▸ Exercise brief:
Starting at the line below holding "iMdarx-jA-la-dalilx" and stopping at the line holding "iMdirx-ya-diM-dalU", print every line exactly, both ends included, and leave the rest out.

-------------------------

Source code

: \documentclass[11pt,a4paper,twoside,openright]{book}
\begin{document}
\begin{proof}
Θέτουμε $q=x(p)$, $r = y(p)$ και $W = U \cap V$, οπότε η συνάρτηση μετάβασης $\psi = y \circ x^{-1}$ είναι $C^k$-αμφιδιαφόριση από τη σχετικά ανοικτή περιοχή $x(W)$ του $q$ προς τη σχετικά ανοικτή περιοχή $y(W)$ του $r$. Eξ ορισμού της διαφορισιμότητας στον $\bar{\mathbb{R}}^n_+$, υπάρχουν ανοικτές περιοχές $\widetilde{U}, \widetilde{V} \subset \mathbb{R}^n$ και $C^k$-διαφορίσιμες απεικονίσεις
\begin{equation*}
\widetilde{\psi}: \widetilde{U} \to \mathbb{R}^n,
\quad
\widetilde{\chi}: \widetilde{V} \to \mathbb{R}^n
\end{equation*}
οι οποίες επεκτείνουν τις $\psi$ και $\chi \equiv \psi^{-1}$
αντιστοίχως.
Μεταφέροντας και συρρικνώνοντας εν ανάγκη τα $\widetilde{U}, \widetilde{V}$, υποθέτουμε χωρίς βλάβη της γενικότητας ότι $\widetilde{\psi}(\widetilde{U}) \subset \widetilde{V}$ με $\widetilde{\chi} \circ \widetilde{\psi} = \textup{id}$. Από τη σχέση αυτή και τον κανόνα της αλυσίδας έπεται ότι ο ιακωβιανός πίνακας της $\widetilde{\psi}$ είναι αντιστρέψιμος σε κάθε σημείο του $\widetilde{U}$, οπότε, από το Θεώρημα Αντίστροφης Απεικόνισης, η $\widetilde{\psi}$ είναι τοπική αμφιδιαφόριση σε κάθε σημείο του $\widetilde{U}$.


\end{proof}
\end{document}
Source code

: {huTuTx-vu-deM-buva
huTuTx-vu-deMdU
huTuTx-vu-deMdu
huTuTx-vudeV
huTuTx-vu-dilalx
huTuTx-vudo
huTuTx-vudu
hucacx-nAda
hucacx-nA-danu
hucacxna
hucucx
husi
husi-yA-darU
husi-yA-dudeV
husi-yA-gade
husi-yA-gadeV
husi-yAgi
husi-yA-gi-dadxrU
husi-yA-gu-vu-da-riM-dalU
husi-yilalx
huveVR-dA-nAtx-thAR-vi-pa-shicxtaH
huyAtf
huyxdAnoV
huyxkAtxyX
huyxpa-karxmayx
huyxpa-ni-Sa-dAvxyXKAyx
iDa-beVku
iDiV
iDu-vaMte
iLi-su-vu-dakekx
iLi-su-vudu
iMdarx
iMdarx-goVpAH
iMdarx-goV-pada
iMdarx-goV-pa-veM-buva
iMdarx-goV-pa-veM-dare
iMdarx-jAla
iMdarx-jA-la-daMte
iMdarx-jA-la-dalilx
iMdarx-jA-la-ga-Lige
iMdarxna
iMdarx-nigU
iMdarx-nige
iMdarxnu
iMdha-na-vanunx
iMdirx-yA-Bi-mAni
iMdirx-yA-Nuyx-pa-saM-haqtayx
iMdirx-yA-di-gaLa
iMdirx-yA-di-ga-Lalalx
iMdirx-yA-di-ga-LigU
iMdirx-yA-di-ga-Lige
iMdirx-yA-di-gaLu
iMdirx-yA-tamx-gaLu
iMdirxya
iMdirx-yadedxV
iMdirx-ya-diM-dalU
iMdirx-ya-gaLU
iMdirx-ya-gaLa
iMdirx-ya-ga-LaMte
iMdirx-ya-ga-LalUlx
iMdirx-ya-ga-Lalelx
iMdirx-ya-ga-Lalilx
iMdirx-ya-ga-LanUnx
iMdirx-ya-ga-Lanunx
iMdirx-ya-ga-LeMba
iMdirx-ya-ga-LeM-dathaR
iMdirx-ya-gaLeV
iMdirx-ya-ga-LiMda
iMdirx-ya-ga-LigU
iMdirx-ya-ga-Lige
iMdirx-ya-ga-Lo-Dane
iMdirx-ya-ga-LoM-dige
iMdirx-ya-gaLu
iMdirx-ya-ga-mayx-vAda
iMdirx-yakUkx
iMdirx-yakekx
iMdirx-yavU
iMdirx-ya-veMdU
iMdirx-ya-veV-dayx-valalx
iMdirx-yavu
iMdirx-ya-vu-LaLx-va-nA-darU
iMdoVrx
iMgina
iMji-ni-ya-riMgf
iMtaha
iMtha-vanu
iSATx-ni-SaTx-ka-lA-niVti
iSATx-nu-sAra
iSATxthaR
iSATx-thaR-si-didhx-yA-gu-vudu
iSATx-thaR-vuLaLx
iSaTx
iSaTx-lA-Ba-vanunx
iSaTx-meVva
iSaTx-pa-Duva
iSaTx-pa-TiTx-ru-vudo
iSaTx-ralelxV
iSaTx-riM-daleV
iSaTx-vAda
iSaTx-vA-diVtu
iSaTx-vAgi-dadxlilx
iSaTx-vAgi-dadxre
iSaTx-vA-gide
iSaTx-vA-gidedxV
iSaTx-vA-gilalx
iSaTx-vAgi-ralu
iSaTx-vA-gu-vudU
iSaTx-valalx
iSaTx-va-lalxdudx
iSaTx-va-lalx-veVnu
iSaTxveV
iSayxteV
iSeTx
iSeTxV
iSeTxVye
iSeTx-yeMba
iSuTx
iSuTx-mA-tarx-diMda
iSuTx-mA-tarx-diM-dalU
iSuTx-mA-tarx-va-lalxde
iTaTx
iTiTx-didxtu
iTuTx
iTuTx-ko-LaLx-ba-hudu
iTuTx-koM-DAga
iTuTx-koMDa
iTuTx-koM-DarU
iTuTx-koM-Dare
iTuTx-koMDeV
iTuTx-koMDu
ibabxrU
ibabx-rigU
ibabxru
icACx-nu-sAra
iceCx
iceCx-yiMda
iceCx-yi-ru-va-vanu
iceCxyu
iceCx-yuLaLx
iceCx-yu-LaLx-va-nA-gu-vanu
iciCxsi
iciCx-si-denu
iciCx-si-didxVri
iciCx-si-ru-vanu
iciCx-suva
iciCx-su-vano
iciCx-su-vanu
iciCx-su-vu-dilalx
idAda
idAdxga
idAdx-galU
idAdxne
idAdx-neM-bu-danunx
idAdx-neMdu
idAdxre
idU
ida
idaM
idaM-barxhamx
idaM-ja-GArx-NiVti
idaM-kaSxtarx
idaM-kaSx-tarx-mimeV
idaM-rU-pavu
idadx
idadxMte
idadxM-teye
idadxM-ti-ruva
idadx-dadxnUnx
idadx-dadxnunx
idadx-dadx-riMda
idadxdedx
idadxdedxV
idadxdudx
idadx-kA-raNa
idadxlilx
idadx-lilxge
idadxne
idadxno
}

-------------------------

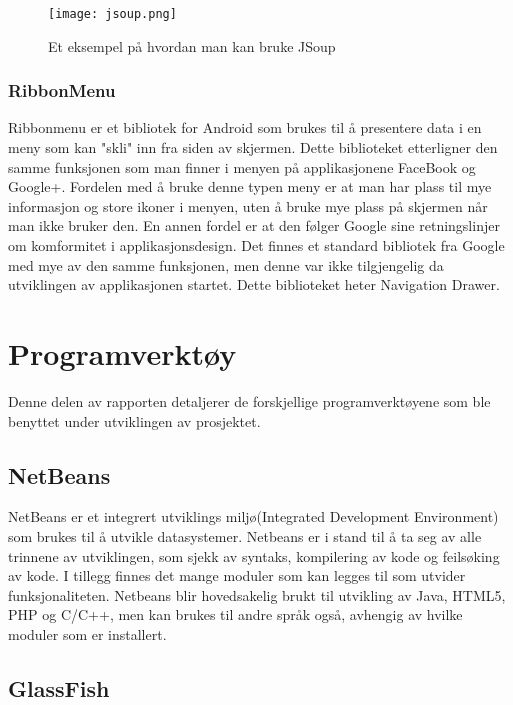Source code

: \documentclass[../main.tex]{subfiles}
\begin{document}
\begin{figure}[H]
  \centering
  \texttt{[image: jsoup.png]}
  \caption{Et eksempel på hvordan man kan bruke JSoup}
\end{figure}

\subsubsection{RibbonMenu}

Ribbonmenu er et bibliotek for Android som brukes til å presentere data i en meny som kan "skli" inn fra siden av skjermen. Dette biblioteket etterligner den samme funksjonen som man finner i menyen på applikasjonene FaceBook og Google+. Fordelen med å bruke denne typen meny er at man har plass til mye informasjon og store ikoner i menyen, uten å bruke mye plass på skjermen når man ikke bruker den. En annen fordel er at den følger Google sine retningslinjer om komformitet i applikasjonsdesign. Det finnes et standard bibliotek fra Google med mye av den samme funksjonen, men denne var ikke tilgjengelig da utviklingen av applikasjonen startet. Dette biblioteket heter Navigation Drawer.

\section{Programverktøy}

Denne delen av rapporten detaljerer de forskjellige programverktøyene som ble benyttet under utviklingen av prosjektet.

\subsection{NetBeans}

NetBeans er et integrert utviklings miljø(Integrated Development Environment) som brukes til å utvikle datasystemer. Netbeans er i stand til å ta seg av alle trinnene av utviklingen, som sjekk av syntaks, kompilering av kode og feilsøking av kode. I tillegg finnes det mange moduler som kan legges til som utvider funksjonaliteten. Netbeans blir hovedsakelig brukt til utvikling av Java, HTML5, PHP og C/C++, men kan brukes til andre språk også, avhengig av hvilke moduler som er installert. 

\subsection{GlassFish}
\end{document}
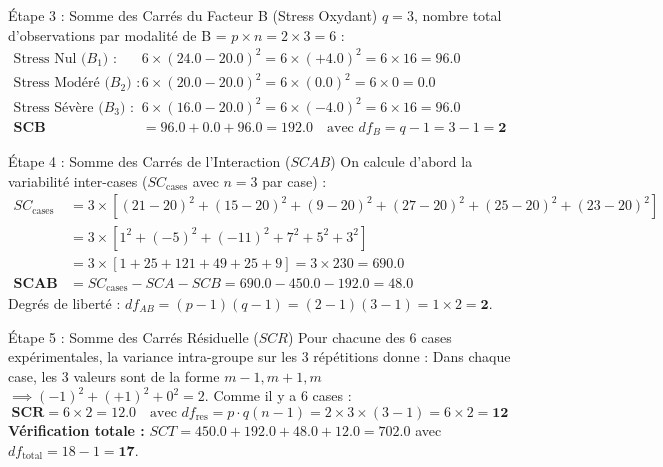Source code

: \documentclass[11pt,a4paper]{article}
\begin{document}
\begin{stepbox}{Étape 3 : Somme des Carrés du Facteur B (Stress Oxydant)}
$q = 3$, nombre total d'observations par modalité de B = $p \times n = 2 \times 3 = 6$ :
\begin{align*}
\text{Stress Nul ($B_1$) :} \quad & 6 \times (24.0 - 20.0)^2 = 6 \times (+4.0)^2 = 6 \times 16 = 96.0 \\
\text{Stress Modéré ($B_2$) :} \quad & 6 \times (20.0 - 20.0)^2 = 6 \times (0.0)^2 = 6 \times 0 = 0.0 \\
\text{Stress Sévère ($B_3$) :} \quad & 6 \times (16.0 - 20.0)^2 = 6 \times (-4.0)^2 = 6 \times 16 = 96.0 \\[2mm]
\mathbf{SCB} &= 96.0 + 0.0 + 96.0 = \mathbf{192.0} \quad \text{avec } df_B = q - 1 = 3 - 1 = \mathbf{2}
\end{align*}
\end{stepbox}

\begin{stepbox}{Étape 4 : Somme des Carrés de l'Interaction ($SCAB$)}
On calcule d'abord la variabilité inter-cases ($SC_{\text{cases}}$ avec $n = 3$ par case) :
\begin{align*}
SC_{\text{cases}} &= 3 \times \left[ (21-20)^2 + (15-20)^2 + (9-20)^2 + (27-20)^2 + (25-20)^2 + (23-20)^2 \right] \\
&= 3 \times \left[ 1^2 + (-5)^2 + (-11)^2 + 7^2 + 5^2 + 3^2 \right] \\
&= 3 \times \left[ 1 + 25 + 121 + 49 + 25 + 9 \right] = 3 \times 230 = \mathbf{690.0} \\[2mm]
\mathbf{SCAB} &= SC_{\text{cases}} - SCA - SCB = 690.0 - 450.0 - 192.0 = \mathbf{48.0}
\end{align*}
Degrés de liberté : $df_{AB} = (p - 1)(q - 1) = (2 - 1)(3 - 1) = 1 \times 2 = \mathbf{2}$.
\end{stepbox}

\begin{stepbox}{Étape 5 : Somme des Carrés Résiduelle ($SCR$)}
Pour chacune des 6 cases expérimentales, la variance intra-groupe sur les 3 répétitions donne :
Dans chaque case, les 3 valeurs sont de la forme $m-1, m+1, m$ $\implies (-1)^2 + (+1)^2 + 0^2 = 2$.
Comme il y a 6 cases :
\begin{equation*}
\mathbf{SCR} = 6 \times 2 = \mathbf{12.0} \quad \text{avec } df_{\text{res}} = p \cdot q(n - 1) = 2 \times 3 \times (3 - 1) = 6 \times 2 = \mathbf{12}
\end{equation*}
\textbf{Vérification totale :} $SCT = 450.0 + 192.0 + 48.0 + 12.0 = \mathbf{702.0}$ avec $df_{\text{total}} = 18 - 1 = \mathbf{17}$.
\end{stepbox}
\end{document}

-------------------------

▸ Solved problem:
iMdarx-jA-la-dalilx
iMdarx-jA-la-ga-Lige
iMdarxna
iMdarx-nigU
iMdarx-nige
iMdarxnu
iMdha-na-vanunx
iMdirx-yA-Bi-mAni
iMdirx-yA-Nuyx-pa-saM-haqtayx
iMdirx-yA-di-gaLa
iMdirx-yA-di-ga-Lalalx
iMdirx-yA-di-ga-LigU
iMdirx-yA-di-ga-Lige
iMdirx-yA-di-gaLu
iMdirx-yA-tamx-gaLu
iMdirxya
iMdirx-yadedxV
iMdirx-ya-diM-dalU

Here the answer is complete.